=== Materials provided ===
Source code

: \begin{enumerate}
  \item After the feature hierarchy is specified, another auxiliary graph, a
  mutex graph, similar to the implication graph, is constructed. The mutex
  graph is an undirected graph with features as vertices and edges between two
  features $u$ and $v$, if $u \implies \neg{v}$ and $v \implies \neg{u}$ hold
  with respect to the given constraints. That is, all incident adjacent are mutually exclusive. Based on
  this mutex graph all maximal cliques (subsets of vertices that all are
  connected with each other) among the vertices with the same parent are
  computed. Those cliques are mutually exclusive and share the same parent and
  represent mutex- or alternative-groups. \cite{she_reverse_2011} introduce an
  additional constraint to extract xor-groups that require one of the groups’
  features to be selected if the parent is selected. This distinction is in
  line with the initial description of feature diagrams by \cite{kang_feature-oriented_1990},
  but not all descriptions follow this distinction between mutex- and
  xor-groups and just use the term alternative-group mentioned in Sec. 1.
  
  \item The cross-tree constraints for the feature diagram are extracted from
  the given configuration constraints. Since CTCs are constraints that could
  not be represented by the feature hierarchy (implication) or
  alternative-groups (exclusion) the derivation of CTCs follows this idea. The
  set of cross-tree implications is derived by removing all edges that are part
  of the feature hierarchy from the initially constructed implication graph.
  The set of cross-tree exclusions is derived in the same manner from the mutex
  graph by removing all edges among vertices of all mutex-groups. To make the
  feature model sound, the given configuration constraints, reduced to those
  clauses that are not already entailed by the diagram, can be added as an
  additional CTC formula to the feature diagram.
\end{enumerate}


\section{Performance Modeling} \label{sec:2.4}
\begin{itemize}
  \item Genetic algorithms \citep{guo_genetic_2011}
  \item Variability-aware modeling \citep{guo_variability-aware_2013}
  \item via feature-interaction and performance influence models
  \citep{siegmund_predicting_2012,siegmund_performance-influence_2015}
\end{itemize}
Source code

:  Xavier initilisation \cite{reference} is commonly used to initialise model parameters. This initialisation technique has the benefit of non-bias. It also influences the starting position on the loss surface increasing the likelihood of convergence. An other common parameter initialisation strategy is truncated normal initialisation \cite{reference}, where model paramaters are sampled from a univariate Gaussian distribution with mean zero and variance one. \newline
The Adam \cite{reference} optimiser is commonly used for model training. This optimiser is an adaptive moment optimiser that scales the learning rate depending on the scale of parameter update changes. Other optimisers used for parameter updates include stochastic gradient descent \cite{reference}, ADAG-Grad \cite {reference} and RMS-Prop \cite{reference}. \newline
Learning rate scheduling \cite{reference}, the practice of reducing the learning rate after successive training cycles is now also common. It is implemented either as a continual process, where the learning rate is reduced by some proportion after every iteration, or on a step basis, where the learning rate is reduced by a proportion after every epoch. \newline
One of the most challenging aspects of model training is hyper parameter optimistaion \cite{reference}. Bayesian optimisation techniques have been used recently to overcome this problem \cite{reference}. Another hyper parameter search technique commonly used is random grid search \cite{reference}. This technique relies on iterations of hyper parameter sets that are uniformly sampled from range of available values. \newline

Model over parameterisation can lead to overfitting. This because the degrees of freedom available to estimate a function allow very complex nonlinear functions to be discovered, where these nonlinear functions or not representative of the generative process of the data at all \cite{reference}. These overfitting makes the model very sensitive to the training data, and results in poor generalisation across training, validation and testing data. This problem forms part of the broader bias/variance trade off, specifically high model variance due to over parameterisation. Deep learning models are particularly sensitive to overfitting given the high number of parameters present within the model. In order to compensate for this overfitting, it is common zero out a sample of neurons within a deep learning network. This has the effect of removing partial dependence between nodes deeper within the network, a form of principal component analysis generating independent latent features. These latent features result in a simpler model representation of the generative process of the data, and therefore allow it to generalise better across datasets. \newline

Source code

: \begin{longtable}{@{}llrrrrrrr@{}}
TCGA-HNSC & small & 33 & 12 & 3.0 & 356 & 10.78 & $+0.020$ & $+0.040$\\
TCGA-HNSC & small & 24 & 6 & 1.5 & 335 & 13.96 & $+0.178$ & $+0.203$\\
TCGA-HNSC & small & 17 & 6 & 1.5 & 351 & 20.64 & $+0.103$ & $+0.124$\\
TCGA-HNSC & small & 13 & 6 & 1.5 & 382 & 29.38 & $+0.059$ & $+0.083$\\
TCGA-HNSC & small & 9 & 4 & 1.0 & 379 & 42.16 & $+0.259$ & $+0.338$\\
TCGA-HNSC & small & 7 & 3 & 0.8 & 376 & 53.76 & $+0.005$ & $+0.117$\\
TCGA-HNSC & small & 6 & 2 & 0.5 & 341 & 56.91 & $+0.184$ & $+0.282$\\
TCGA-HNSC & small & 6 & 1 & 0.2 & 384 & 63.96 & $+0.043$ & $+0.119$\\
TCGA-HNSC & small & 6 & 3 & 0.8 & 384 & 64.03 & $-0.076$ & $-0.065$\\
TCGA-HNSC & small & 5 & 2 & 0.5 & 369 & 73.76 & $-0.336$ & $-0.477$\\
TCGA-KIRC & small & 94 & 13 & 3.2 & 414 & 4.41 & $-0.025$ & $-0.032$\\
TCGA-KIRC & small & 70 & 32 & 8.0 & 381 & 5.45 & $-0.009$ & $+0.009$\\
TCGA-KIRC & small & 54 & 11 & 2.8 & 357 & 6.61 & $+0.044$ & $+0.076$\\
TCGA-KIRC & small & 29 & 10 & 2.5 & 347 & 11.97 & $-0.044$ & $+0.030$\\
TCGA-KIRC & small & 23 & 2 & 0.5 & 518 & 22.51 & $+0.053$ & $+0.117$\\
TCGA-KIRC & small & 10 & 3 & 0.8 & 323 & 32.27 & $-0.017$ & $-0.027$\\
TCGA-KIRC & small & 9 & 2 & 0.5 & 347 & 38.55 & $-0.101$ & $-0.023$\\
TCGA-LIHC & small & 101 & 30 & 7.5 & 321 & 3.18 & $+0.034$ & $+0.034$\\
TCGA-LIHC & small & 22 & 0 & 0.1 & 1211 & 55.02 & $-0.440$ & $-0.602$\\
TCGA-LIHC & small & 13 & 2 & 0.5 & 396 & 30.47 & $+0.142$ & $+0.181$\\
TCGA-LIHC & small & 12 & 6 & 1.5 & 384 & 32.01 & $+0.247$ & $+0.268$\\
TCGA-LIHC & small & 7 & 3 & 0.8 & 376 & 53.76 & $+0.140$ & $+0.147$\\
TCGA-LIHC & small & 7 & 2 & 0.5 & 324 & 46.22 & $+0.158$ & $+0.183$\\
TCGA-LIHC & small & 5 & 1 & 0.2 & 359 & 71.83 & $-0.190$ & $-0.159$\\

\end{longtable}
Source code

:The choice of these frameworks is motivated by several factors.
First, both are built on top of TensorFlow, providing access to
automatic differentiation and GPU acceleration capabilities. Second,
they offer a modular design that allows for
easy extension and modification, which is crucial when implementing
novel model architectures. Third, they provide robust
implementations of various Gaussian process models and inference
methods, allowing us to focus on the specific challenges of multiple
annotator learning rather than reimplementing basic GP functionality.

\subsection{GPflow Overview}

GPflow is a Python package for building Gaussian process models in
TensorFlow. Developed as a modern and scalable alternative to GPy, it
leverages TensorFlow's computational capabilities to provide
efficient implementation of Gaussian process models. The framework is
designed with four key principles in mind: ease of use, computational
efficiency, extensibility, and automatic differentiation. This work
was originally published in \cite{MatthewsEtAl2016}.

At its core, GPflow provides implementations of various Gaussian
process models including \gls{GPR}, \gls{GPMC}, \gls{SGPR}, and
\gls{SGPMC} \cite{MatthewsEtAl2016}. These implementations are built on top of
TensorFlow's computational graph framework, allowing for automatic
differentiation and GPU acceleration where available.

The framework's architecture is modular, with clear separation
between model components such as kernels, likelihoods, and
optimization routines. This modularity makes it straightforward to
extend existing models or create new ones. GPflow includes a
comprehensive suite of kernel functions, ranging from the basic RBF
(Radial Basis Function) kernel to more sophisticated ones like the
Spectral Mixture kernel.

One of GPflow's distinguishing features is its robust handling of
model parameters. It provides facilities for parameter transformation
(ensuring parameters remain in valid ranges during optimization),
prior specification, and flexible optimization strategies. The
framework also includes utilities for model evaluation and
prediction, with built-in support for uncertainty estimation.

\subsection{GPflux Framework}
===
→ What you should do
Could you reproduce, exactly, every line above from the line with "between model components" to the line with "One of GPflow's", and no other line? Both ends count.

→ Exercise answer
between model components such as kernels, likelihoods, and
optimization routines. This modularity makes it straightforward to
extend existing models or create new ones. GPflow includes a
comprehensive suite of kernel functions, ranging from the basic RBF
(Radial Basis Function) kernel to more sophisticated ones like the
Spectral Mixture kernel.

One of GPflow's distinguishing features is its robust handling of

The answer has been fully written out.